Excerpts from a dataset
Content starts

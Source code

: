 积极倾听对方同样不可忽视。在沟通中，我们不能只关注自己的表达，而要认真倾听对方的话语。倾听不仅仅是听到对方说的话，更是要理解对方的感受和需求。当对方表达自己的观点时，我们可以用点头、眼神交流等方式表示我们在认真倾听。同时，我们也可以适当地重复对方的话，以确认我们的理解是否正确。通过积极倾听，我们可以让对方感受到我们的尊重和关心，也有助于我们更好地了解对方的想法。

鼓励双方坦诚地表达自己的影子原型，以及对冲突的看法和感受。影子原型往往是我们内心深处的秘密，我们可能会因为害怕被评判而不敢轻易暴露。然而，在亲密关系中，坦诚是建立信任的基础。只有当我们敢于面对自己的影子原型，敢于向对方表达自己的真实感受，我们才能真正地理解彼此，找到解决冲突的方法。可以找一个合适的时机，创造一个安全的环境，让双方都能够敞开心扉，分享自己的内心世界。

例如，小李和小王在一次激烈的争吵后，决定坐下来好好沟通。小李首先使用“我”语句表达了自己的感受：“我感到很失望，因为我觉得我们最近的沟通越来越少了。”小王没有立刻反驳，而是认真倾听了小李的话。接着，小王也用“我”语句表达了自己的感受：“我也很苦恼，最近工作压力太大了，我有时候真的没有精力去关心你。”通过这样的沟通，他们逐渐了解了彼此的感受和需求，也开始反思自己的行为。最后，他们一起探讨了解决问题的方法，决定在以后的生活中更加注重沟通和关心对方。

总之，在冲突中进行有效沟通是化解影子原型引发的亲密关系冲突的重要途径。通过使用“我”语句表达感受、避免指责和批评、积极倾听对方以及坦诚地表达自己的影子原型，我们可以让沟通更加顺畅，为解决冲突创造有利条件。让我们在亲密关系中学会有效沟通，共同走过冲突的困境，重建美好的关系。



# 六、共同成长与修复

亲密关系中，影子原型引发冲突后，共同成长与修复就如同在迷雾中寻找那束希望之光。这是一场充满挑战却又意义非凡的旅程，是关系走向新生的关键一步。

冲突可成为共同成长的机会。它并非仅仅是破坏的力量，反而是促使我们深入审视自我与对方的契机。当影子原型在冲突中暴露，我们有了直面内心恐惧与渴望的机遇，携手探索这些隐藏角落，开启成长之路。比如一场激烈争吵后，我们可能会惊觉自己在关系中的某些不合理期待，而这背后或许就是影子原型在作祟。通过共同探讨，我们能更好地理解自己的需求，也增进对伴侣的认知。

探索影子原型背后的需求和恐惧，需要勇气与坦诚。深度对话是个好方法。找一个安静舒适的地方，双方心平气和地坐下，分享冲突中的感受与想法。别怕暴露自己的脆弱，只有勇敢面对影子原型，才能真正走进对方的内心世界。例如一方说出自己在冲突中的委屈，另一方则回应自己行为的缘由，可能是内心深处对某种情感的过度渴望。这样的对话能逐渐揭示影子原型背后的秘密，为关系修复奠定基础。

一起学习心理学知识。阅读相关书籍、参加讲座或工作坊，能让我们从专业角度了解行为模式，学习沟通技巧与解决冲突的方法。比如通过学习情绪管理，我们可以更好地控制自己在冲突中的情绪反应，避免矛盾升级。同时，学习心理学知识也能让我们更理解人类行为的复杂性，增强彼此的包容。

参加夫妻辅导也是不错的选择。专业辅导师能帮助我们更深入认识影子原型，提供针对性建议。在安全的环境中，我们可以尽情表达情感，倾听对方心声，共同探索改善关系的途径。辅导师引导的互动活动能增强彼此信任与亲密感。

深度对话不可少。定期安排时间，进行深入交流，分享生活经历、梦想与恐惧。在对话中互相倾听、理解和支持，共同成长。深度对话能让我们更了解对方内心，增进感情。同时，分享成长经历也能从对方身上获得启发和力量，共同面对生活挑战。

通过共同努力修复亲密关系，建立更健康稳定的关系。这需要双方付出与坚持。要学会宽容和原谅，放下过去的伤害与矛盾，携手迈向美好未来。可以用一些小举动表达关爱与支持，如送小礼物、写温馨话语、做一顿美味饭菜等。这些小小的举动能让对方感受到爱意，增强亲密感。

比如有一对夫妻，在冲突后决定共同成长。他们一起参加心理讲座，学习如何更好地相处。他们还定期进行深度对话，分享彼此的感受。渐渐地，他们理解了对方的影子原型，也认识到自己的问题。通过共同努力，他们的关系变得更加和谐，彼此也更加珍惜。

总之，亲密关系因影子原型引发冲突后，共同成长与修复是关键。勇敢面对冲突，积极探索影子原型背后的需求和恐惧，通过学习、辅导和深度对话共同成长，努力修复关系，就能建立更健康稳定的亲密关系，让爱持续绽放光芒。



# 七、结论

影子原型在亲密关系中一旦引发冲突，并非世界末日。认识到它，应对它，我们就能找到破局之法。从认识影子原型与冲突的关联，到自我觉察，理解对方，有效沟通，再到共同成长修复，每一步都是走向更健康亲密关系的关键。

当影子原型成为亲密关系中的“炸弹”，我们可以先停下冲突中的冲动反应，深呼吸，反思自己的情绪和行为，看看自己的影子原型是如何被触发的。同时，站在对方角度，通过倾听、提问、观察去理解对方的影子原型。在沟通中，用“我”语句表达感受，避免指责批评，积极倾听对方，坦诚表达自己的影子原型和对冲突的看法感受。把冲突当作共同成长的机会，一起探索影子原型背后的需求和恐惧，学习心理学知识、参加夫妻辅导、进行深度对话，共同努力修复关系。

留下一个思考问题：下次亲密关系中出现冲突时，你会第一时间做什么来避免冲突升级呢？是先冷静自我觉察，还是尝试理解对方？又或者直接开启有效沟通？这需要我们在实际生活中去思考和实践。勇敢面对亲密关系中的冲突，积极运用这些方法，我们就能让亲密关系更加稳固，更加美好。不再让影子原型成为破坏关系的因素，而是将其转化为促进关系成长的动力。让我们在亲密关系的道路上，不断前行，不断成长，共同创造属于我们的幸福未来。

Content ends

Task statement
Each entry must be reproduced verbatim.

Output for this task
Source code

: 积极倾听对方同样不可忽视。在沟通中，我们不能只关注自己的表达，而要认真倾听对方的话语。倾听不仅仅是听到对方说的话，更是要理解对方的感受和需求。当对方表达自己的观点时，我们可以用点头、眼神交流等方式表示我们在认真倾听。同时，我们也可以适当地重复对方的话，以确认我们的理解是否正确。通过积极倾听，我们可以让对方感受到我们的尊重和关心，也有助于我们更好地了解对方的想法。

鼓励双方坦诚地表达自己的影子原型，以及对冲突的看法和感受。影子原型往往是我们内心深处的秘密，我们可能会因为害怕被评判而不敢轻易暴露。然而，在亲密关系中，坦诚是建立信任的基础。只有当我们敢于面对自己的影子原型，敢于向对方表达自己的真实感受，我们才能真正地理解彼此，找到解决冲突的方法。可以找一个合适的时机，创造一个安全的环境，让双方都能够敞开心扉，分享自己的内心世界。

例如，小李和小王在一次激烈的争吵后，决定坐下来好好沟通。小李首先使用“我”语句表达了自己的感受：“我感到很失望，因为我觉得我们最近的沟通越来越少了。”小王没有立刻反驳，而是认真倾听了小李的话。接着，小王也用“我”语句表达了自己的感受：“我也很苦恼，最近工作压力太大了，我有时候真的没有精力去关心你。”通过这样的沟通，他们逐渐了解了彼此的感受和需求，也开始反思自己的行为。最后，他们一起探讨了解决问题的方法，决定在以后的生活中更加注重沟通和关心对方。

总之，在冲突中进行有效沟通是化解影子原型引发的亲密关系冲突的重要途径。通过使用“我”语句表达感受、避免指责和批评、积极倾听对方以及坦诚地表达自己的影子原型，我们可以让沟通更加顺畅，为解决冲突创造有利条件。让我们在亲密关系中学会有效沟通，共同走过冲突的困境，重建美好的关系。



# 六、共同成长与修复

亲密关系中，影子原型引发冲突后，共同成长与修复就如同在迷雾中寻找那束希望之光。这是一场充满挑战却又意义非凡的旅程，是关系走向新生的关键一步。

冲突可成为共同成长的机会。它并非仅仅是破坏的力量，反而是促使我们深入审视自我与对方的契机。当影子原型在冲突中暴露，我们有了直面内心恐惧与渴望的机遇，携手探索这些隐藏角落，开启成长之路。比如一场激烈争吵后，我们可能会惊觉自己在关系中的某些不合理期待，而这背后或许就是影子原型在作祟。通过共同探讨，我们能更好地理解自己的需求，也增进对伴侣的认知。

探索影子原型背后的需求和恐惧，需要勇气与坦诚。深度对话是个好方法。找一个安静舒适的地方，双方心平气和地坐下，分享冲突中的感受与想法。别怕暴露自己的脆弱，只有勇敢面对影子原型，才能真正走进对方的内心世界。例如一方说出自己在冲突中的委屈，另一方则回应自己行为的缘由，可能是内心深处对某种情感的过度渴望。这样的对话能逐渐揭示影子原型背后的秘密，为关系修复奠定基础。

一起学习心理学知识。阅读相关书籍、参加讲座或工作坊，能让我们从专业角度了解行为模式，学习沟通技巧与解决冲突的方法。比如通过学习情绪管理，我们可以更好地控制自己在冲突中的情绪反应，避免矛盾升级。同时，学习心理学知识也能让我们更理解人类行为的复杂性，增强彼此的包容。

参加夫妻辅导也是不错的选择。专业辅导师能帮助我们更深入认识影子原型，提供针对性建议。在安全的环境中，我们可以尽情表达情感，倾听对方心声，共同探索改善关系的途径。辅导师引导的互动活动能增强彼此信任与亲密感。

深度对话不可少。定期安排时间，进行深入交流，分享生活经历、梦想与恐惧。在对话中互相倾听、理解和支持，共同成长。深度对话能让我们更了解对方内心，增进感情。同时，分享成长经历也能从对方身上获得启发和力量，共同面对生活挑战。

通过共同努力修复亲密关系，建立更健康稳定的关系。这需要双方付出与坚持。要学会宽容和原谅，放下过去的伤害与矛盾，携手迈向美好未来。可以用一些小举动表达关爱与支持，如送小礼物、写温馨话语、做一顿美味饭菜等。这些小小的举动能让对方感受到爱意，增强亲密感。

比如有一对夫妻，在冲突后决定共同成长。他们一起参加心理讲座，学习如何更好地相处。他们还定期进行深度对话，分享彼此的感受。渐渐地，他们理解了对方的影子原型，也认识到自己的问题。通过共同努力，他们的关系变得更加和谐，彼此也更加珍惜。

总之，亲密关系因影子原型引发冲突后，共同成长与修复是关键。勇敢面对冲突，积极探索影子原型背后的需求和恐惧，通过学习、辅导和深度对话共同成长，努力修复关系，就能建立更健康稳定的亲密关系，让爱持续绽放光芒。



# 七、结论

影子原型在亲密关系中一旦引发冲突，并非世界末日。认识到它，应对它，我们就能找到破局之法。从认识影子原型与冲突的关联，到自我觉察，理解对方，有效沟通，再到共同成长修复，每一步都是走向更健康亲密关系的关键。

当影子原型成为亲密关系中的“炸弹”，我们可以先停下冲突中的冲动反应，深呼吸，反思自己的情绪和行为，看看自己的影子原型是如何被触发的。同时，站在对方角度，通过倾听、提问、观察去理解对方的影子原型。在沟通中，用“我”语句表达感受，避免指责批评，积极倾听对方，坦诚表达自己的影子原型和对冲突的看法感受。把冲突当作共同成长的机会，一起探索影子原型背后的需求和恐惧，学习心理学知识、参加夫妻辅导、进行深度对话，共同努力修复关系。

留下一个思考问题：下次亲密关系中出现冲突时，你会第一时间做什么来避免冲突升级呢？是先冷静自我觉察，还是尝试理解对方？又或者直接开启有效沟通？这需要我们在实际生活中去思考和实践。勇敢面对亲密关系中的冲突，积极运用这些方法，我们就能让亲密关系更加稳固，更加美好。不再让影子原型成为破坏关系的因素，而是将其转化为促进关系成长的动力。让我们在亲密关系的道路上，不断前行，不断成长，共同创造属于我们的幸福未来。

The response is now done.